For instance, in 2010, the US Defense Advanced Research Projects Agency (DARPA) asked a team of cryptographers to develop a secure multiparty computation protocol to analyse the paths of commercial satellites and head off costly collisions. Currently, companies do this by sharing their orbit data, which they consider proprietary, to a trusted third party that performs the analysis. But DARPA concluded that secure multiparty computation could be used to predict possible collisions just as effectively, albeit a little more slowly.

In 2015, the Estonian company Cybernetica, based in Tallinn, said that it had used similar techniques to analyse financial filings of companies to detect tax fraud. It is also jointly analysing records from the country's tax and education ministries to explore whether university students who hold jobs fail their courses more often than those who focus exclusively on their studies.

There are still some problems in need of technical solutions — especially as government agencies look beyond their own walls. For instance, the Census Bureau wants to combine its internal data on the formation and activities of companies with public data on patents to examine the factors that drive corporate innovation. But it could be relatively easy to unmask the identities of companies included in the analysis by matching them to information in the public patent database. Jarmin's team has not yet worked out an approach that adequately protects privacy.

But for the most part, technical solutions are now being put in place. Increasingly, what looks likely to hold up the research is a lack of clear ethical and legal guidance about how data on individuals can be used — for all purposes, including research.

Pam Dixon, executive director of the World Privacy Forum in San Diego, California, points to programmes such as India's national identification-card system, launched in 2010. This effort provided more than 900 million people with biometric identity cards that were linked to photographs, fingerprints and iris scans. The cards were supposed to be voluntary, and were used to identify rightful recipients of social benefits such as fuel and unemployment aid.

But the country did not create a legislative framework to govern the use of the cards. They were soon discussed as gateways for a variety of essential services, such as salary payment and marriage registrations. This violated the original spirit of the programme, critics contended, because data from the cards was not supposed to be coerced from individuals. The Indian Supreme Court ruled such uses of the system illegal on 11 August, but the country's Parliament has still not enacted a governing framework.

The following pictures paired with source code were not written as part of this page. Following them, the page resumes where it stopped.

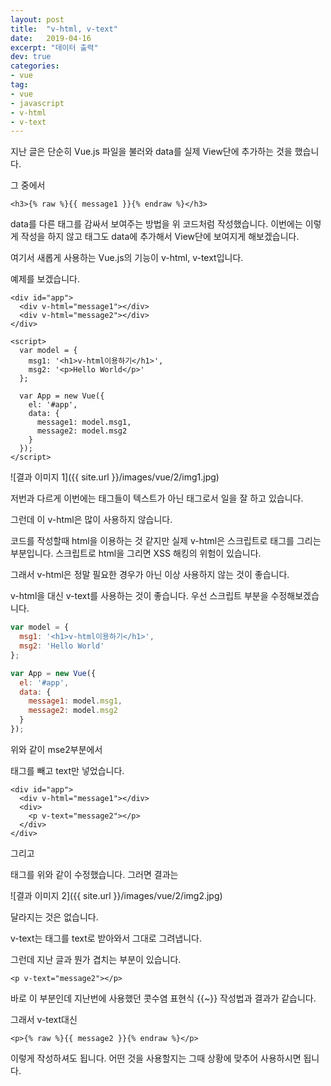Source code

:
 ```yaml
---
layout: post
title:  "v-html, v-text"
date:   2019-04-16
excerpt: "데이터 출력"
dev: true
categories:
- vue
tag:
- vue
- javascript
- v-html
- v-text
---
```

지난 글은 단순히 Vue.js 파일을 불러와 data를 실제 View단에 추가하는 것을 했습니다.

그 중에서

```vue
<h3>{% raw %}{{ message1 }}{% endraw %}</h3>
```

data를 다른 태그를 감싸서 보여주는 방법을 위 코드처럼 작성했습니다. 이번에는 이렇게 작성을 하지 않고 태그도 data에 추가해서 View단에 보여지게 해보겠습니다.

여기서 새롭게 사용하는 Vue.js의 기능이 v-html, v-text입니다.

예제를 보겠습니다.

```vue
<div id="app">
  <div v-html="message1"></div>
  <div v-html="message2"></div>
</div>

<script>
  var model = {
    msg1: '<h1>v-html이용하기</h1>',
    msg2: '<p>Hello World</p>'
  };

  var App = new Vue({
    el: '#app',
    data: {
      message1: model.msg1,
      message2: model.msg2
    }
  });
</script>
```

![결과 이미지 1]({{ site.url }}/images/vue/2/img1.jpg)

저번과 다르게 이번에는 태그들이 텍스트가 아닌 태그로서 일을 잘 하고 있습니다.

그런데 이 v-html은 많이 사용하지 않습니다.

코드를 작성할때 html을 이용하는 것 같지만 실제 v-html은 스크립트로 태그를 그리는 부분입니다. 스크립트로 html을 그리면 XSS 해킹의 위험이 있습니다.

그래서 v-html은 정말 필요한 경우가 아닌 이상 사용하지 않는 것이 좋습니다.

v-html을 대신 v-text를 사용하는 것이 좋습니다. 우선 스크립트 부분을 수정해보겠습니다.

```javascript
var model = {
  msg1: '<h1>v-html이용하기</h1>',
  msg2: 'Hello World'
};

var App = new Vue({
  el: '#app',
  data: {
    message1: model.msg1,
    message2: model.msg2
  }
});
```

위와 같이 mse2부분에서 <p>태그를 빼고 text만 넣었습니다.

```vue
<div id="app">
  <div v-html="message1"></div>
  <div>
    <p v-text="message2"></p>
  </div>
</div>
```

그리고 <div id="app">태그를 위와 같이 수정했습니다. 그러면 결과는

![결과 이미지 2]({{ site.url }}/images/vue/2/img2.jpg)

달라지는 것은 없습니다.

v-text는 태그를 text로 받아와서 그대로 그려냅니다.

그런데 지난 글과 뭔가 겹치는 부분이 있습니다.

```vue
<p v-text="message2"></p>
```

바로 이 부분인데 지난번에 사용했던 콧수염 표현식 {{~}} 작성법과 결과가 같습니다.

그래서 v-text대신

```vue
<p>{% raw %}{{ message2 }}{% endraw %}</p>
```

이렇게 작성하셔도 됩니다. 어떤 것을 사용할지는 그때 상황에 맞추어 사용하시면 됩니다.
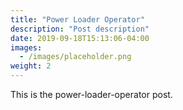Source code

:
 ```yaml
---
title: "Power Loader Operator"
description: "Post description"
date: 2019-09-18T15:13:06-04:00
images:
  - /images/placeholder.png
weight: 2
---
```


This is the power-loader-operator post.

Likewise, in 2013, the United Kingdom launched the care.data programme to link records from patients' visits to general practitioners with their records from other parts of the health-care system, but there was no clear guidance on how the project's data were to be used. After it was revealed that the database designed to distribute patient data had inappropriately released some information to private entities — such as actuaries, which aid insurers in setting insurance rates — care.data came under fire. On 2 September, the National Health Service (NHS) said that the government will conduct a review of the security of NHS data and develop new opt-out and consent provisions. The system is intended to be available to all patients by 2016.

In the meantime, says Nicola Perrin, head of policy at the Wellcome Trust, the fallout has created huge delays in existing research projects, including clinical trials and health evaluation, audit and service research. Researchers in charge of SABRE, a large cohort study examining how diabetes and heart disease affect people of different ethnicities, have not received patient updates since March 2014; as a result, they risk sending requests for information to families whose loved ones may have died. The episode serves, for Perrin, as a cautionary tale about how the power of data could backfire if social unease with its uses is not addressed as soon as possible. “The lesson is to not underestimate public concerns,” she says. “Public trust is very fragile — it's difficult to build and easy to break.”